上述のように、車両10が下り坂を走行している場合(車両10が前下がりに傾いている場合)、又は運転者Mnが減速操作している場合には、通常走行状態の場合に比べて、乗員Mnの姿勢は多少前かがみになりやすい。これに対して、本発明では、比較的小さい横加速度αyrが発生した場合であっても、ベルト31を所定の目標巻取り量X2だけ巻き取る。このため、例えば、車両10が低速で走行しながら、小さい半径のカーブを旋回するときであっても、ベルト31によって乗員Mnを確実に保持することができる。乗員Mnにとって、より安心感が増すので、乗員Mnの快適性を、より高めることができる。

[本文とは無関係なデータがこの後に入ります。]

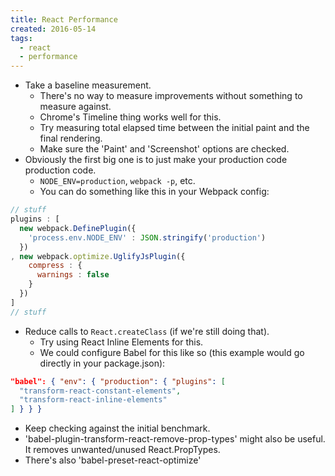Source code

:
 ```yaml
---
title: React Performance
created: 2016-05-14
tags:
  - react
  - performance
---
```


* Take a baseline measurement.
    * There's no way to measure improvements without something to measure against.
    * Chrome's Timeline thing works well for this.
    * Try measuring total elapsed time between the initial paint and the final rendering.
    * Make sure the 'Paint' and 'Screenshot' options are checked.
* Obviously the first big one is to just make your production code production code.
    * `NODE_ENV=production`, `webpack -p`, etc.
    * You can do something like this in your Webpack config:

```javascript
// stuff
plugins : [
  new webpack.DefinePlugin({
    'process.env.NODE_ENV' : JSON.stringify('production')
  })
, new webpack.optimize.UglifyJsPlugin({
    compress : {
      warnings : false
    }
  })
]
// stuff
```

* Reduce calls to `React.createClass` (if we're still doing that).
    * Try using React Inline Elements for this.
    * We could configure Babel for this like so (this example would go directly in your package.json):

```json
"babel": { "env": { "production": { "plugins": [
  "transform-react-constant-elements",
  "transform-react-inline-elements"
] } } }
```

* Keep checking against the initial benchmark.
* 'babel-plugin-transform-react-remove-prop-types' might also be useful. It removes unwanted/unused React.PropTypes.
* There's also 'babel-preset-react-optimize'
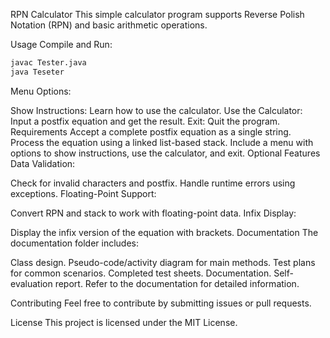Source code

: RPN Calculator
This simple calculator program supports Reverse Polish Notation (RPN) and basic arithmetic operations.

Usage
Compile and Run:

```bash
javac Tester.java
java Teseter
```
Menu Options:

Show Instructions: Learn how to use the calculator.
Use the Calculator: Input a postfix equation and get the result.
Exit: Quit the program.
Requirements
Accept a complete postfix equation as a single string.
Process the equation using a linked list-based stack.
Include a menu with options to show instructions, use the calculator, and exit.
Optional Features
Data Validation:

Check for invalid characters and postfix.
Handle runtime errors using exceptions.
Floating-Point Support:

Convert RPN and stack to work with floating-point data.
Infix Display:

Display the infix version of the equation with brackets.
Documentation
The documentation folder includes:

Class design.
Pseudo-code/activity diagram for main methods.
Test plans for common scenarios.
Completed test sheets.
Documentation.
Self-evaluation report.
Refer to the documentation for detailed information.

Contributing
Feel free to contribute by submitting issues or pull requests.

License
This project is licensed under the MIT License.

さらに、本発明では、制御部81は、「車両10が前上がりに傾いている状態にあるか、加速操作されている状態にある」場合の横加速度基準値α1及び目標巻取り量X1(図6のステップS18参照)を、通常走行状態の場合の横加速度基準値α3及び目標巻取り量X3(図6のステップS20参照)に比べて、大きい値に設定している(α1>α3、X1>X3)。
車両10が上り坂を走行している場合(車両10が前上がりに傾いている場合)、又は運転者が加速操作している場合には、通常走行状態の場合に比べて、乗員Mnはシートバック22に押しつけられた姿勢になりやすい。このため、小さい横加速度αyrが発生した場合には、ベルト31によって乗員Mnを拘束しなくても、乗員Mnはそのままの姿勢を維持しやすい。この点を踏まえて、本発明では、比較的大きい横加速度αyrが発生するまで、ベルト31の巻き取りを開始しないようにした。従って、乗員Mnはベルト31による拘束感が薄らぐ。さらには、比較的大きい横加速度αyrが発生したときに、ベルト31を大きく巻き取ることによって、ベルト31の弛みを除去することができる。このため、ベルト31によって乗員Mnを確実に保持することができる。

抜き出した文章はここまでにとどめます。